## What the exercise asks
Your answer should be a single number: the count of lines in the records below containing the word "about".

Saved data entries
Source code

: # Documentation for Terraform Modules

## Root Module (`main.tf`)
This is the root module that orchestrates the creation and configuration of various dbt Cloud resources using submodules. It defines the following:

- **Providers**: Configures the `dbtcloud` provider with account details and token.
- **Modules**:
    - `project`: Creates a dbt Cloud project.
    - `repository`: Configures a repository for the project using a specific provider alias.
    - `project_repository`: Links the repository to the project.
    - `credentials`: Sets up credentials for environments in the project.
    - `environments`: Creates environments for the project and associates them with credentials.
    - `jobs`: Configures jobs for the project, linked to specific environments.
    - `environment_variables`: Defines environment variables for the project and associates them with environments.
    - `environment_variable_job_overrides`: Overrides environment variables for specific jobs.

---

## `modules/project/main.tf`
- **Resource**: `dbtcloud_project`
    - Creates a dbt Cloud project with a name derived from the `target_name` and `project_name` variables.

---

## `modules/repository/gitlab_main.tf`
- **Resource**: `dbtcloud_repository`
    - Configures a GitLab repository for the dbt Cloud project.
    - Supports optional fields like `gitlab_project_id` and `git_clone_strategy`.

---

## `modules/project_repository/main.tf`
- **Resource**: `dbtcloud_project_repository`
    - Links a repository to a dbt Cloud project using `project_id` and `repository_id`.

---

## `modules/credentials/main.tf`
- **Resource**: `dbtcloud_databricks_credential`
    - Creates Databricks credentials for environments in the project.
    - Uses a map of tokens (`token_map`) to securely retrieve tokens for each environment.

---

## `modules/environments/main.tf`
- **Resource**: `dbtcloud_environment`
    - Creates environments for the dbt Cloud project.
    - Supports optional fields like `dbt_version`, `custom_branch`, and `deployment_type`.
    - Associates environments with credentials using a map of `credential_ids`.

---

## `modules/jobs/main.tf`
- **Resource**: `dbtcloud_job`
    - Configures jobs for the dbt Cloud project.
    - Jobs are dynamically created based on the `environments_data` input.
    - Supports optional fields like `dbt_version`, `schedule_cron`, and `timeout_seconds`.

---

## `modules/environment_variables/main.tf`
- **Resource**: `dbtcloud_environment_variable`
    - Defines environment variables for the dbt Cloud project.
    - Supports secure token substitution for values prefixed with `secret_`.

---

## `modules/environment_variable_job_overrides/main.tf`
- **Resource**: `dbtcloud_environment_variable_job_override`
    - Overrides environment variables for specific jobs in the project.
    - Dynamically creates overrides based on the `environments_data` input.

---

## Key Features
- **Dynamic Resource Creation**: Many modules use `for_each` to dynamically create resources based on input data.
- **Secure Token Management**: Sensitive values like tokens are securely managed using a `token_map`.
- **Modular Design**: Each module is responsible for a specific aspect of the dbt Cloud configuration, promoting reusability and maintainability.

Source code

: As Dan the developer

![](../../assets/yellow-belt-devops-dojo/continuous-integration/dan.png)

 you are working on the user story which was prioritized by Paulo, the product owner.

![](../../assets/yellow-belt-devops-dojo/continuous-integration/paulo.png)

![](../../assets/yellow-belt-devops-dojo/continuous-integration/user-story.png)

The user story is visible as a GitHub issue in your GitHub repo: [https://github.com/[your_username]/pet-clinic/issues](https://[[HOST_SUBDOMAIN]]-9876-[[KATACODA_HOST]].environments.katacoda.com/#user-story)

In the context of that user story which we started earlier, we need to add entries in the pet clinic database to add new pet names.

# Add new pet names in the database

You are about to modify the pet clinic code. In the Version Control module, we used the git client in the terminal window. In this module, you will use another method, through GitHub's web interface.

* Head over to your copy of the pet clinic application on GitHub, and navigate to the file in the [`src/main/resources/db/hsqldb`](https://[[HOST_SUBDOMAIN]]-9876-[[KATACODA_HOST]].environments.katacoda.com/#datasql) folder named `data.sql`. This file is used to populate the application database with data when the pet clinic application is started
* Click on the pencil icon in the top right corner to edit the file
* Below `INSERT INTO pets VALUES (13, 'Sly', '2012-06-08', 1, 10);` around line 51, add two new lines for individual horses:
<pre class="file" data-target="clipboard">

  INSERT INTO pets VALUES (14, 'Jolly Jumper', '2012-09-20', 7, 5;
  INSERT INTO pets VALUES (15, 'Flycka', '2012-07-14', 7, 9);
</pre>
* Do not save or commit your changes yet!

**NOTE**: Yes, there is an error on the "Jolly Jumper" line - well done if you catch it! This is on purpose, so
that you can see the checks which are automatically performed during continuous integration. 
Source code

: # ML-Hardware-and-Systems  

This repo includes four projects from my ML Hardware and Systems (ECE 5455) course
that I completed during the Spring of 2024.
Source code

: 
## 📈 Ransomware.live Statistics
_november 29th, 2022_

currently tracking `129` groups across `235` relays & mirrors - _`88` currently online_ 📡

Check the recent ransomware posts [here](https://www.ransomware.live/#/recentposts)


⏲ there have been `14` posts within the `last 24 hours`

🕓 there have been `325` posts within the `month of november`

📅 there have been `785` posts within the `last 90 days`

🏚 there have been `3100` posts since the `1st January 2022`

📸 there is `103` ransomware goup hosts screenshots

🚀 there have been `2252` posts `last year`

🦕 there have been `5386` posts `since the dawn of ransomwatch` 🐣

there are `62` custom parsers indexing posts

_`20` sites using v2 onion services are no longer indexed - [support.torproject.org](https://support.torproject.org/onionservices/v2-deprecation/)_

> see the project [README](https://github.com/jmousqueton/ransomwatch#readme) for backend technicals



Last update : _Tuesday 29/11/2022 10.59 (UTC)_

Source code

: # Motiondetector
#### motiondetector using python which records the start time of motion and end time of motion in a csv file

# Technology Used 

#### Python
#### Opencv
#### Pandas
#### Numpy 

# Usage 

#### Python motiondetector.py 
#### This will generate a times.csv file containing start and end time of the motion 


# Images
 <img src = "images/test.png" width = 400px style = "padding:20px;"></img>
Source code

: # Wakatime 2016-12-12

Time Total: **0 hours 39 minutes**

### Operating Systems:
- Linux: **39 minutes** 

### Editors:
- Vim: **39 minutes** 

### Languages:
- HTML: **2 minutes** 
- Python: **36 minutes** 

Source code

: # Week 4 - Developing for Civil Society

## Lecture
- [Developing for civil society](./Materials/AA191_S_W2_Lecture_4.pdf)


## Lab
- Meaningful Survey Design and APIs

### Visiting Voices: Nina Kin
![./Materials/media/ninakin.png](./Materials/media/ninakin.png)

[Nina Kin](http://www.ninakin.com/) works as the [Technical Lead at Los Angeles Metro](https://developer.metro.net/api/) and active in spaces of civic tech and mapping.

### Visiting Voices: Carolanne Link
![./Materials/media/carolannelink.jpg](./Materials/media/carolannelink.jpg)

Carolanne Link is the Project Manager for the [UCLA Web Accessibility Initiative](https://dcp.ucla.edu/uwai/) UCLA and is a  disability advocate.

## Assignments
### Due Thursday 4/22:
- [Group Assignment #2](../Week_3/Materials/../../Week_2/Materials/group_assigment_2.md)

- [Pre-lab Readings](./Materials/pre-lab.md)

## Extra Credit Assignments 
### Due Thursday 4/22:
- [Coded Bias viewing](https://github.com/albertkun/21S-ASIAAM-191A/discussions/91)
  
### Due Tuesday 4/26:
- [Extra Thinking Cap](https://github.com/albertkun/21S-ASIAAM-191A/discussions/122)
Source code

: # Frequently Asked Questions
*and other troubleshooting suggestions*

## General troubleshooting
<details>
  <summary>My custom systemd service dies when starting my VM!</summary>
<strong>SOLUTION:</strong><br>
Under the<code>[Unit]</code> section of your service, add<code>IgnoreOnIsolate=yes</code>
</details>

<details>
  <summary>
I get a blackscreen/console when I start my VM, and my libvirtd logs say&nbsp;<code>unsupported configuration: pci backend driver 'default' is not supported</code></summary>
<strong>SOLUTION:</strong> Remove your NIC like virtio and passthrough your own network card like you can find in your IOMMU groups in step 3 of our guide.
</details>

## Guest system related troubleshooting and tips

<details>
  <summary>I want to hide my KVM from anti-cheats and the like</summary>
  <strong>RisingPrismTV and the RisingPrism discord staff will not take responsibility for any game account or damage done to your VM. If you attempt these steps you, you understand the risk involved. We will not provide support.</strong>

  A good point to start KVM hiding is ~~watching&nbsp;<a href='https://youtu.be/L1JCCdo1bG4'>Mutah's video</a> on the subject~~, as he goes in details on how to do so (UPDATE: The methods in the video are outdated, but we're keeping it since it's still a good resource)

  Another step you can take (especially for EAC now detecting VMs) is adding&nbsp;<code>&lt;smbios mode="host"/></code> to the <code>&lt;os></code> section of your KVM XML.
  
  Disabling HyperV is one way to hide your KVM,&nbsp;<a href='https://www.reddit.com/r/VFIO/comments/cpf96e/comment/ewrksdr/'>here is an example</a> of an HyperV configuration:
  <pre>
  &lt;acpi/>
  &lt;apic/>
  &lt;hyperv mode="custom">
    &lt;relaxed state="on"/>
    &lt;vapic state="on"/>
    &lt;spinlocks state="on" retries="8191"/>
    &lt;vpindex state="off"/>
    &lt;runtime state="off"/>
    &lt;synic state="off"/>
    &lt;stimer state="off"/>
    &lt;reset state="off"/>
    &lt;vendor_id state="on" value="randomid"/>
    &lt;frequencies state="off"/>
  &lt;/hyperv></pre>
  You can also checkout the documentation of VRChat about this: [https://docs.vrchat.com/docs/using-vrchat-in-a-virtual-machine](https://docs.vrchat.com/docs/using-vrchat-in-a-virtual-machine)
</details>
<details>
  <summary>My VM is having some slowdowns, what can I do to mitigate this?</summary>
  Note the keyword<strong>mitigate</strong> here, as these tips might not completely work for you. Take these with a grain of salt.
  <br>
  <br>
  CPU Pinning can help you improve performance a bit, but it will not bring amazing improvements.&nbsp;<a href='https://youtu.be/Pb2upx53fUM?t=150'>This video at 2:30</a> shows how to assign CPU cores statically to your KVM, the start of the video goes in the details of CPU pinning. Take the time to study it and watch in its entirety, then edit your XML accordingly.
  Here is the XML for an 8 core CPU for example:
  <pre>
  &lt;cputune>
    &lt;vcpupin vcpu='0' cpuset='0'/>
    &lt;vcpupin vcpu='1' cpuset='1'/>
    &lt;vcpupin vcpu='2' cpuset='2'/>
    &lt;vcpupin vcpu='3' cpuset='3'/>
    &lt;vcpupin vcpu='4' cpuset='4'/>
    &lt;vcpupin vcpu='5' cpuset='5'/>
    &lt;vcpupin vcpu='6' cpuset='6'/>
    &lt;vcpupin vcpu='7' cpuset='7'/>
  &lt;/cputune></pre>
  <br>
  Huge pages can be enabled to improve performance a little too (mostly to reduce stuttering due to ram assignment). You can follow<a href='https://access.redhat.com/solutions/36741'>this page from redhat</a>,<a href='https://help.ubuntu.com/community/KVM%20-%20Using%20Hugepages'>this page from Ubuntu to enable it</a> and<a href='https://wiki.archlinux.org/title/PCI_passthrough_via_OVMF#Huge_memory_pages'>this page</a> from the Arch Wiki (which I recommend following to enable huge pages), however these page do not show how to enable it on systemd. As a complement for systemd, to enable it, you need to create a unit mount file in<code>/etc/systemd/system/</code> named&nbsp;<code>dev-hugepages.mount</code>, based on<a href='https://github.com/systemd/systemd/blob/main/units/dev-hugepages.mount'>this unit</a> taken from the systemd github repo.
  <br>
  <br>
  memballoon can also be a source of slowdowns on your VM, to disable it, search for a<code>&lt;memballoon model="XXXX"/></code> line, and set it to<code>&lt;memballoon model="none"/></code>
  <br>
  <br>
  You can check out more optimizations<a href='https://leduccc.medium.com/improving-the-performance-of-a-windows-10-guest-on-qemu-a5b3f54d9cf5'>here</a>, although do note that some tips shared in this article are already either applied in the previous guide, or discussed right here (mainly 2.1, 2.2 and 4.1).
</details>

## Answer to this problem
2